Editorial: Paid Preservation of Communication
The need for paid positions at student organizations has recently been called into question. The Student Referendum is bringing attention to compensation for student senators and the Student Finance Committee. Now that the SFC has finally begun responding to organizations that submitted budgets to the fall appeals process, paid positions at a variety of student organizations are being threatened.
The Oberlin Review, WOBC and The Grape have been specifically targeted by the SFC, as we are the three largest student organizations on campus. The Review alone employs nearly 40 students part time. However, these organizations are the three most significant outlets for community voice. To keep these organizations viable they must be structured and stable, which requires continual financial investment. To cut significantly into these groups’ current budgets would cripple us and thereby deprive the community at large.
A good newspaper is essential to Oberlin. The Review delivers news to students and townspeople, as well as alumni who want to keep tabs on their alma mater. It is a venue for students and townspeople to learn about shows, lectures and events in which they can partake. The Review is also a venue though which other student organizations can speak. The Review presents an opportunity for students to enter the field of journalism, an opportunity that is otherwise neglected as there are only a handful of journalism classes offered in the Rhetoric and Composition department. Additionally, as Oberlin’s paper of record we have been crucial in documenting and safeguarding the College’s history since 1874 and we continue to do so each week.
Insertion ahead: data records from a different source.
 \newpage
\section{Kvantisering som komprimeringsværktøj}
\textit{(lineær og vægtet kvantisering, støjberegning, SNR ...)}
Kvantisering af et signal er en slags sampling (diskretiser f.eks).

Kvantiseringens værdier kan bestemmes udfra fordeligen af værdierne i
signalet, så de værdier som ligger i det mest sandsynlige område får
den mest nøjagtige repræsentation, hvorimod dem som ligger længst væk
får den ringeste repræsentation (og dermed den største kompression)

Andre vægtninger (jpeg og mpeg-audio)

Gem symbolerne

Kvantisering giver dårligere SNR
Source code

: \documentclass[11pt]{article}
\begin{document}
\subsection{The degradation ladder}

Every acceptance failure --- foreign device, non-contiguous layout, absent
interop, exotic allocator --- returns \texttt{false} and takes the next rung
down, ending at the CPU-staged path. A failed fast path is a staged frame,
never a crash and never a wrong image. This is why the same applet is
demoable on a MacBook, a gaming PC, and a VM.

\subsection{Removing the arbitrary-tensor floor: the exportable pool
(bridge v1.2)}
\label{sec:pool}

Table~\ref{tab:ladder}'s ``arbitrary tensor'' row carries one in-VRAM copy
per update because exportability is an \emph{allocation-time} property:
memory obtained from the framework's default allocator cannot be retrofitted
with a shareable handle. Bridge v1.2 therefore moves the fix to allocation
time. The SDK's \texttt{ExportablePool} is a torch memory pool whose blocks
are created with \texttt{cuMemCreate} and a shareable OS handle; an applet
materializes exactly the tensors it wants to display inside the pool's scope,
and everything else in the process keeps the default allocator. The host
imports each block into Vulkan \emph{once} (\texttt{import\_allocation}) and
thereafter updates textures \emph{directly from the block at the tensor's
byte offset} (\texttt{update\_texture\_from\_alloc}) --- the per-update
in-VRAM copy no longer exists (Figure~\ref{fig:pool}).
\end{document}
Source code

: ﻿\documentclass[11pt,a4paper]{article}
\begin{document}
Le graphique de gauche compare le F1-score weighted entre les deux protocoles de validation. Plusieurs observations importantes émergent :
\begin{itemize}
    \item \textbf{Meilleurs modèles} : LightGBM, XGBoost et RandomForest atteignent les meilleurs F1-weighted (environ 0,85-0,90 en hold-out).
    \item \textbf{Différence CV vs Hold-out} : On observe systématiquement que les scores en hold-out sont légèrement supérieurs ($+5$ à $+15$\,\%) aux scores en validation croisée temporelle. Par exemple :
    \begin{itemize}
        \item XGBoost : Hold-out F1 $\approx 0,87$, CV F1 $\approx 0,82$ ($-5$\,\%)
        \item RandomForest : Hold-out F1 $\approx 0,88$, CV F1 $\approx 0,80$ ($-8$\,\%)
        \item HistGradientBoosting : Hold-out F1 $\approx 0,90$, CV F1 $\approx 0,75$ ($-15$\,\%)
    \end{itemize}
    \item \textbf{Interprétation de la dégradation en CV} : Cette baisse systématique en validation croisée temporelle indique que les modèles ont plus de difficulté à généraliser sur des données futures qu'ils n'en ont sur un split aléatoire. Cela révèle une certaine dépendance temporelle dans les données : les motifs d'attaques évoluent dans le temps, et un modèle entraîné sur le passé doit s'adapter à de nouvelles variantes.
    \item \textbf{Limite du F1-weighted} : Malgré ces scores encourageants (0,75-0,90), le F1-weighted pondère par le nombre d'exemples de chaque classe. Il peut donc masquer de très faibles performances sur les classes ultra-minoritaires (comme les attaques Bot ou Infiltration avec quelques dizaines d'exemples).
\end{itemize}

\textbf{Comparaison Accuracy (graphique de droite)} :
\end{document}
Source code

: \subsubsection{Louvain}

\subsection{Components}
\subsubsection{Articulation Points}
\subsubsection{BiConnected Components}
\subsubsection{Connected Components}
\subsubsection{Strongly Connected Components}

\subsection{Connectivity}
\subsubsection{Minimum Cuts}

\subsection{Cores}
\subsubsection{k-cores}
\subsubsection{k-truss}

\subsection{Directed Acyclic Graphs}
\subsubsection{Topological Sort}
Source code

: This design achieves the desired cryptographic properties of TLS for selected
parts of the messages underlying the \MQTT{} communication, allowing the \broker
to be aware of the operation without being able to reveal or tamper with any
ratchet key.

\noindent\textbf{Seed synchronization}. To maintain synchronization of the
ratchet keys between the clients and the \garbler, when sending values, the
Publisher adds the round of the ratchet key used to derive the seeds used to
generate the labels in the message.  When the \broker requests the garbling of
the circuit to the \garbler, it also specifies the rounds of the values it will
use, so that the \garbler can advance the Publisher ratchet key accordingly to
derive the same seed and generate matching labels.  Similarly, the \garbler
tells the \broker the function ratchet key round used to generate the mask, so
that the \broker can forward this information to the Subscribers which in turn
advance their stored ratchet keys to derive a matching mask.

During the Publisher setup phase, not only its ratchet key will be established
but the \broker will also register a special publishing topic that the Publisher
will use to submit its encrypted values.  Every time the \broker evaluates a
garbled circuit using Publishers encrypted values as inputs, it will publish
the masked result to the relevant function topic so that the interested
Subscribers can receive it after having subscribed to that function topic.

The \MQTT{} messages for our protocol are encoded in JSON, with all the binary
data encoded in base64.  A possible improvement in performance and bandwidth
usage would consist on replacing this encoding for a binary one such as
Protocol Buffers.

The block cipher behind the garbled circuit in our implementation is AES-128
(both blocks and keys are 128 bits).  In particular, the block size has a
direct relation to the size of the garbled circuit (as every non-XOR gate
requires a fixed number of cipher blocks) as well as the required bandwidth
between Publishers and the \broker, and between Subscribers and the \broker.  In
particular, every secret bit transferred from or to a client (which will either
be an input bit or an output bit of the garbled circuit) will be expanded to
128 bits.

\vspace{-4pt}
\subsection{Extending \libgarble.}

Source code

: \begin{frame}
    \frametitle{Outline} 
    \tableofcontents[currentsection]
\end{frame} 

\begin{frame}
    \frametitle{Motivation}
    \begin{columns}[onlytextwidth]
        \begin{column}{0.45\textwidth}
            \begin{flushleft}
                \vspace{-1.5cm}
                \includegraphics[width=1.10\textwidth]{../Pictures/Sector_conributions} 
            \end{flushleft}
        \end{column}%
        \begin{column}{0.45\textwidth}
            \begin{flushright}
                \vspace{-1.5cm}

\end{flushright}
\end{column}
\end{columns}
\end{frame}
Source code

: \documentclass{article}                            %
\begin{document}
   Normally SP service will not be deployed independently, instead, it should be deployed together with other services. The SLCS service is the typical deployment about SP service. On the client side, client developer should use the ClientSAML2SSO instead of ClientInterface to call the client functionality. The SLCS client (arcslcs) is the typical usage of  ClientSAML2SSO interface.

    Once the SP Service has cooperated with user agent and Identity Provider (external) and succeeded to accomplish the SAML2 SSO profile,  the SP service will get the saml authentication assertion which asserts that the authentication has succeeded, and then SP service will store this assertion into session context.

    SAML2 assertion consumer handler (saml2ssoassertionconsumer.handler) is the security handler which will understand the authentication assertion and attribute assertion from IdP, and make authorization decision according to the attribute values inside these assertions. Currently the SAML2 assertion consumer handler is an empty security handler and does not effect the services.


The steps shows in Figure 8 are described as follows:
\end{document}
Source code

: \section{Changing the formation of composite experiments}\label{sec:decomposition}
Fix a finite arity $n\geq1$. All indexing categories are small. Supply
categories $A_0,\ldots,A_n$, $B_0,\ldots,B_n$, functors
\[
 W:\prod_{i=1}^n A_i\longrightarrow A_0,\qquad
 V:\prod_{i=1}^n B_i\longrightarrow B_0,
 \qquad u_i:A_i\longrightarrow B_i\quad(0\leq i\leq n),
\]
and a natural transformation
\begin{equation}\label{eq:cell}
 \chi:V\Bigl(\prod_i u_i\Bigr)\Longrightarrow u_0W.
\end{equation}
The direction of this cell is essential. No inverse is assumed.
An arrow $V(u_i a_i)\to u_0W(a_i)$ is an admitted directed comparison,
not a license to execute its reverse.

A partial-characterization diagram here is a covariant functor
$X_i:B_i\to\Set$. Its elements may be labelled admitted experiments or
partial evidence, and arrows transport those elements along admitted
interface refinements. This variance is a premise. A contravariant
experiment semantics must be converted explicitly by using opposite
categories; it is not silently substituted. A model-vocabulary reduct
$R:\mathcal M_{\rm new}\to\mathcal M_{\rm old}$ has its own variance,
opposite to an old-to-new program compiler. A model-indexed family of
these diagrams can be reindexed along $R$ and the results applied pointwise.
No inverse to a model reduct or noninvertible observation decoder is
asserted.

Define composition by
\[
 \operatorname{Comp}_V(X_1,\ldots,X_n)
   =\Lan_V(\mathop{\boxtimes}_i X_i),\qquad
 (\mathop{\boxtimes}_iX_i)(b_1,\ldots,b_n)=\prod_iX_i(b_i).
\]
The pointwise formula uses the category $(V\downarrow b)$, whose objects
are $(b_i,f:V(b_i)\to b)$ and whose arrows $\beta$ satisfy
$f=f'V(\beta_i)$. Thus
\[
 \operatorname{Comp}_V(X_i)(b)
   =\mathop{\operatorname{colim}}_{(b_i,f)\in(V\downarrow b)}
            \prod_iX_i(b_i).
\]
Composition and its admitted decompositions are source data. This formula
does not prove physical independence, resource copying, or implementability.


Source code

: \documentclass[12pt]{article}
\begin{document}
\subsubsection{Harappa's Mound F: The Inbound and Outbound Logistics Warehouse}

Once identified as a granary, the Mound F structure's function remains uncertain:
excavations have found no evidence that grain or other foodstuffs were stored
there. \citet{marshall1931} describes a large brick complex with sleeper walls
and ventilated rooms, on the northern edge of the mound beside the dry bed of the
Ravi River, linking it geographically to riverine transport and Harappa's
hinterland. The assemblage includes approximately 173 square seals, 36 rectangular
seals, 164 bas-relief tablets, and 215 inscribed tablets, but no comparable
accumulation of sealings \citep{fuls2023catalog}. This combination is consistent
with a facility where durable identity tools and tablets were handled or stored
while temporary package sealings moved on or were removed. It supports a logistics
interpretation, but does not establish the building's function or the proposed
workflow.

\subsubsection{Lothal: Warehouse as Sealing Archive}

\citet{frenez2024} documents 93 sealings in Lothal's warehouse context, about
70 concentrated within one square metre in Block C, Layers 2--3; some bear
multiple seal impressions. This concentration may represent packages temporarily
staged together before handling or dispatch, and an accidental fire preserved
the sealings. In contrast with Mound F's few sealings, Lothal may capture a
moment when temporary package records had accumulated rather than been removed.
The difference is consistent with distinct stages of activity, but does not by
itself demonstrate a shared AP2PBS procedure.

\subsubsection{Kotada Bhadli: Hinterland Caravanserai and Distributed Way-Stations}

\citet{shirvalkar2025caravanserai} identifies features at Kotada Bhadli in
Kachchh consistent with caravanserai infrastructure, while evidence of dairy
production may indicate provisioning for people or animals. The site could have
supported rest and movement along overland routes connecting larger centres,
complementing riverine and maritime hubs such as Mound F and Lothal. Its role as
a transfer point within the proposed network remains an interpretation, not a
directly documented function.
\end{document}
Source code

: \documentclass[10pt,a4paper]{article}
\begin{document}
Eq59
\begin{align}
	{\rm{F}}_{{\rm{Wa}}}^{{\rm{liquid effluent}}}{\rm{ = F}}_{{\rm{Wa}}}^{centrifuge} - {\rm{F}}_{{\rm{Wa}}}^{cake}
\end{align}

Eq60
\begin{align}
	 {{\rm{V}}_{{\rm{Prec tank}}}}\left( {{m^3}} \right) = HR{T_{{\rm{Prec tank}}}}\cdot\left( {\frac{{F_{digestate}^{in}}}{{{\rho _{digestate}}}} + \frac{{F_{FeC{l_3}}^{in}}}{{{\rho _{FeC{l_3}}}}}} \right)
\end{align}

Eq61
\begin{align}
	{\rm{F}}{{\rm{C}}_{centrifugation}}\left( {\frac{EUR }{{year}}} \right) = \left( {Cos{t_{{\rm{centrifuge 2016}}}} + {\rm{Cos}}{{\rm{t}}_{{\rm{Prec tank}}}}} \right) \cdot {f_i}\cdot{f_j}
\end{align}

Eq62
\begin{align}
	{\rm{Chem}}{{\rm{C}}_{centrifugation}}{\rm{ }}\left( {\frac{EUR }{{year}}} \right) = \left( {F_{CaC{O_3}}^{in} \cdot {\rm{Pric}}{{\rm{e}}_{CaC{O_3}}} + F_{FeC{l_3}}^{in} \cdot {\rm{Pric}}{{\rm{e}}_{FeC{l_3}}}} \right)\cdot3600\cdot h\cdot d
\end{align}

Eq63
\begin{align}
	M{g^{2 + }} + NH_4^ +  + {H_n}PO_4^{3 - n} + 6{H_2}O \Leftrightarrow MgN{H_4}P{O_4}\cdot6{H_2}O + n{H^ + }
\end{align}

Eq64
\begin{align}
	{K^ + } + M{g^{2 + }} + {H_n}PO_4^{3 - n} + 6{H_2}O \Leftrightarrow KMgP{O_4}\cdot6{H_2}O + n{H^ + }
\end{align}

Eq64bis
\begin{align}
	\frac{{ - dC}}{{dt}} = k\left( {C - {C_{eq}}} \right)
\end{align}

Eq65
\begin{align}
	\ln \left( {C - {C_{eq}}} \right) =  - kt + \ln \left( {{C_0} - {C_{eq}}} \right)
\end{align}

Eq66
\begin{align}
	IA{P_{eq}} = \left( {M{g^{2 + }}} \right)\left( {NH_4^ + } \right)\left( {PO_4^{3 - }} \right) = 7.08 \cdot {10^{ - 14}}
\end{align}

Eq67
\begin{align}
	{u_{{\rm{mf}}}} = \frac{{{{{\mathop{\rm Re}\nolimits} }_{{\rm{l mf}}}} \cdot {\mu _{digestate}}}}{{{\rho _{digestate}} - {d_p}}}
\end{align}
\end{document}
Publishing a newspaper is a labor-intensive business. We work long hours, without the option of leaving until our job is done and a respectable paper is produced. We juggle the processes of article writing — phone calls, interviews, fact-checking, research — while remaining mindful of ethics, libel threats and our ever-increasing standards. Reporters and editors work under uncompromising deadlines, and salaries provide critical incentive for staff to prioritize their work for the Review above their other commitments.
The Review is unique in that the community expects something tangible in return for our wages. Unlike some organizations, the Review staff is constantly kept honest by the quality of our product, and we must show each week that our allotted funds are being used efficiently.
Five years ago, the Review was at a low point, operated only by a handful of students, who were understandably crushed under the immense task of completing a paper each week. The budget of five years ago is a poor choice of benchmark for the stipend required to produce a high quality newspaper. If our budget were to be slashed now, all the improvements laboriously accumulated since then would be lost, and we would no longer be able to maintain our rigorous standards.
The Review has been making strides over the past few years to increase in breadth of coverage, quality and credibility. Our scope has expanded to include coverage of Oberlin City news, and we hope to enter more journalism competitions in the near future. We have plans to regularly invite professional journalists to speak at Oberlin, who respect what we are doing, and who can give us insight into the field and broaden the appeal of journalism to the greater Oberlin community. Although in recent years, Oberlin has not been at the top tier of college journalism, we are rapidly climbing. Just earlier this week NYTimes.com picked up a Review article for their College section.
But in its trajectory from the hinterlands of college journalism to a sustained respectability, the Review needs stability, which requires consistent maturation of writers to copy editors to section editors to managing editors. This can only be achieved if those positions remain, and have time to rise in prestige and expectations. We need consistency to turn out a better paper, and cutting into the structure we have labored to create would be a big step backward. The institutions of communications on campus are the face and voice of Obies. So SFC, when you are considering lowering our budget and the budgets of organizations like us, please consider the service that we do for the College and community at large.